Reputation: 4444
I need to calculate checksums of quite large files (gigabytes). This can be accomplished using the following method:
private byte[] calcHash(string file)
{
System.Security.Cryptography.HashAlgorithm ha = System.Security.Cryptography.MD5.Create();
FileStream fs = new FileStream(file, FileMode.Open, FileAccess.Read);
byte[] hash = ha.ComputeHash(fs);
fs.Close();
return hash;
}
However, the files are normally written just beforehand in a buffered manner (say writing 32mb's at a time). I am so convinced that I saw an override of a hash function that allowed me to calculate a MD5 (or other) hash at the same time as writing, ie: calculating the hash of one buffer, then feeding that resulting hash into the next iteration.

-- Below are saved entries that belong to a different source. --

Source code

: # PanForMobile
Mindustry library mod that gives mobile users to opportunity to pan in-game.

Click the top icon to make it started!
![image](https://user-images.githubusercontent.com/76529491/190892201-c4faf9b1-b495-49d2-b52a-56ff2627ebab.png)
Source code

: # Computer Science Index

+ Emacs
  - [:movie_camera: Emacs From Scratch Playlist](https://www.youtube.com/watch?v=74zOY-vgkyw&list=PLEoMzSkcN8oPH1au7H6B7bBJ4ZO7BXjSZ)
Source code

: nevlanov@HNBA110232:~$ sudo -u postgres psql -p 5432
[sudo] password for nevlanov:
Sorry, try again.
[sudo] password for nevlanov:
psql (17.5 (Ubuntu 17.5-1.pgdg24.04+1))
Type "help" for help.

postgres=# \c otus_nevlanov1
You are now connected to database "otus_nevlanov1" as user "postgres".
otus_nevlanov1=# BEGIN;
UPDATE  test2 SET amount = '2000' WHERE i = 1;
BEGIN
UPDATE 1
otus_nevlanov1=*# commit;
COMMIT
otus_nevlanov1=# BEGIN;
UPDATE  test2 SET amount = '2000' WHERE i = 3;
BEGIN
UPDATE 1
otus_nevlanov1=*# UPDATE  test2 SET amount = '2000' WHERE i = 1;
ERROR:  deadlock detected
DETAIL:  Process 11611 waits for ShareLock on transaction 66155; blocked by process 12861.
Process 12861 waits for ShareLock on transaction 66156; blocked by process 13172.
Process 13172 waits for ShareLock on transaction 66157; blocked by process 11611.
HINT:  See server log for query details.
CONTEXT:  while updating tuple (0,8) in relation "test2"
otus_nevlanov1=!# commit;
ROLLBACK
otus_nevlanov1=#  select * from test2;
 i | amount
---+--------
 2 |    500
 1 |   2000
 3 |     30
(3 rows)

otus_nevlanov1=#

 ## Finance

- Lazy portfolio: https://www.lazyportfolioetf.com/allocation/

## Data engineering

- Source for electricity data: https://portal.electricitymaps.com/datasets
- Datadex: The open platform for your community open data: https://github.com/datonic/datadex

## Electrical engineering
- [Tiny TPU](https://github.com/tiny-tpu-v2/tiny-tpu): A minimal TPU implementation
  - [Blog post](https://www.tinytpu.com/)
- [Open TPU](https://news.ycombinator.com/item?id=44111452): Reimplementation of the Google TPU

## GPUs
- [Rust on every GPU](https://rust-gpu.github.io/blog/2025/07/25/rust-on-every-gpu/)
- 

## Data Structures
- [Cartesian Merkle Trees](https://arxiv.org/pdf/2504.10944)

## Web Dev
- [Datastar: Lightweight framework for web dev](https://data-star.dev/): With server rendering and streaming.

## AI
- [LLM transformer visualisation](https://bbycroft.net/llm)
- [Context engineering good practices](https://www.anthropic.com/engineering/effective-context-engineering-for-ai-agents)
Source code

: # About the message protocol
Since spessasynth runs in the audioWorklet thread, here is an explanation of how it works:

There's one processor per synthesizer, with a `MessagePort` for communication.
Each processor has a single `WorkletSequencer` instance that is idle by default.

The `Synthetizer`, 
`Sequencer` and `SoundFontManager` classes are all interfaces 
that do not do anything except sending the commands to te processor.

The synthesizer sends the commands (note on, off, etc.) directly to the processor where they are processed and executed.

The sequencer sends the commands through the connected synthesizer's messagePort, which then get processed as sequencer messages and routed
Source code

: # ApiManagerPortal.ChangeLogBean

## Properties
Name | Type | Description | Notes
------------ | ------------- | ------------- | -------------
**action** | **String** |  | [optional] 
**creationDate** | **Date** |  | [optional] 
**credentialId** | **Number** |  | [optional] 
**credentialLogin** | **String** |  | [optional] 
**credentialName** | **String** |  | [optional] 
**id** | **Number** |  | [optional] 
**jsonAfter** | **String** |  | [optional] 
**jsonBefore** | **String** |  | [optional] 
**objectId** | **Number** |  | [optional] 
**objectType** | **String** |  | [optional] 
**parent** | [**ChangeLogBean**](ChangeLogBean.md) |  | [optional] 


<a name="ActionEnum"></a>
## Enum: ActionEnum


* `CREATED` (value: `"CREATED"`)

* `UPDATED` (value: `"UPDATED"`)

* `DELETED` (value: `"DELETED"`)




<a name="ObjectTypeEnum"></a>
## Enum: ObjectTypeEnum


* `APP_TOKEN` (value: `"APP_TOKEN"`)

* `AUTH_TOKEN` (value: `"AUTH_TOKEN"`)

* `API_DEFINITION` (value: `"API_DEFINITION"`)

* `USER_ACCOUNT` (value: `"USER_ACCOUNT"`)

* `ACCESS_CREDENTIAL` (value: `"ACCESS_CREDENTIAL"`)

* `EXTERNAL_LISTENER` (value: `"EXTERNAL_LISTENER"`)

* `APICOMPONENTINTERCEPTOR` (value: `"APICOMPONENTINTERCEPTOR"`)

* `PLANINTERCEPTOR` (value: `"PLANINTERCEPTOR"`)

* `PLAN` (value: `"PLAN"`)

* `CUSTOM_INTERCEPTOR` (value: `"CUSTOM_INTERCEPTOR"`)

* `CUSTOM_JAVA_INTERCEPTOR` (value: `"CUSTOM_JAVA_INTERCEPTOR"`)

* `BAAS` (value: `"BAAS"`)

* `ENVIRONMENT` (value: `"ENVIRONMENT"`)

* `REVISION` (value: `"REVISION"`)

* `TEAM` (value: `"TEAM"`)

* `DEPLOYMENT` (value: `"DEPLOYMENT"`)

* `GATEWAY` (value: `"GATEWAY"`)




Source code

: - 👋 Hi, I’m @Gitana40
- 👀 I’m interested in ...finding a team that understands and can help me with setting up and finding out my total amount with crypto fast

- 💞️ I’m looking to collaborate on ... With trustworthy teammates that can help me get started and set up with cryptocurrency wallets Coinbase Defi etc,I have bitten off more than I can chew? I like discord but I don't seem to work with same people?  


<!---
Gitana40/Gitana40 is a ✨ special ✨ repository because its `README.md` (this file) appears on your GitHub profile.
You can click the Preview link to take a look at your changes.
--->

Something like this: (pseudocode-ish)
byte [] hash = new byte [] { 0,0,0,0,0,0,0,0 };
while(!eof)
{
buffer = readFromSourceFile();
writefile(buffer);
hash = calchash(buffer, hash);
}
hash is now sililar to what would be accomplished by running the calcHash function on the entire file.
Now, I can't find any overrides like that in the.Net 3.5 Framework, am I dreaming ? Has it never existed, or am I just lousy at searching ? The reason for doing both writing and checksum calculation at once is because it makes sense due to the large files.
Upvotes: 35
Views: 19973
Reputation: 18305
I've just had to do something similar, but wanted to read the file asynchronously. It's using TransformBlock and TransformFinalBlock and is giving me answers consistent with Azure, so I think it is correct!
private static async Task<string> CalculateMD5Async(string fullFileName)
{
var block = ArrayPool<byte>.Shared.Rent(8192);
try
{
using (var md5 = MD5.Create())
{
using (var stream = new FileStream(fullFileName, FileMode.Open, FileAccess.Read, FileShare.Read, 8192, true))
{
int length;
while ((length = await stream.ReadAsync(block, 0, block.Length).ConfigureAwait(false)) > 0)
{
md5.TransformBlock(block, 0, length, null, 0);
}
md5.TransformFinalBlock(block, 0, 0);
}
var hash = md5.Hash;
return Convert.ToBase64String(hash);
}
}
finally
{
ArrayPool<byte>.Shared.Return(block);
}
}
Upvotes: 3
Reputation: 57976
Seems you can to use TransformBlock
/ TransformFinalBlock
, as shown in this sample: Displaying progress updates when hashing large files
Upvotes: 5
Reputation: 1457
I like the answer above but for the sake of completeness, and being a more general solution, refer to the CryptoStream
class. If you are already handling streams, it is easy to wrap your stream in a CryptoStream
, passing a HashAlgorithm
as the ICryptoTransform
parameter.
var file = new FileStream("foo.txt", FileMode.Open, FileAccess.Write);
var md5 = MD5.Create();
var cs = new CryptoStream(file, md5, CryptoStreamMode.Write);
while (notDoneYet)
{
buffer = Get32MB();
cs.Write(buffer, 0, buffer.Length);
}
System.Console.WriteLine(BitConverter.ToString(md5.Hash));
You might have to close the stream before getting the hash (so the HashAlgorithm
knows it's done).
Upvotes: 49
Reputation: 700572
You use the TransformBlock
and TransformFinalBlock
methods to process the data in chunks.
// Init
MD5 md5 = MD5.Create();
int offset = 0;
// For each block:
offset += md5.TransformBlock(block, 0, block.Length, block, 0);
// For last block:
md5.TransformFinalBlock(block, 0, block.Length);
// Get the has code
byte[] hash = md5.Hash;
Note: It works (at least with the MD5 provider) to send all blocks to TransformBlock
and then send an empty block to TransformFinalBlock
to finalise the process.
Upvotes: 53
Reputation: 48310
Hash algorithms are expected to handle this situation and are typically implemented with 3 functions:
hash_init()
- Called to allocate resources and begin the hash.
hash_update()
- Called with new data as it arrives.
hash_final()
- Complete the calculation and free resources.
Look at http://www.openssl.org/docs/crypto/md5.html or http://www.openssl.org/docs/crypto/sha.html for good, standard examples in C; I'm sure there are similar libraries for your platform.
Upvotes: 3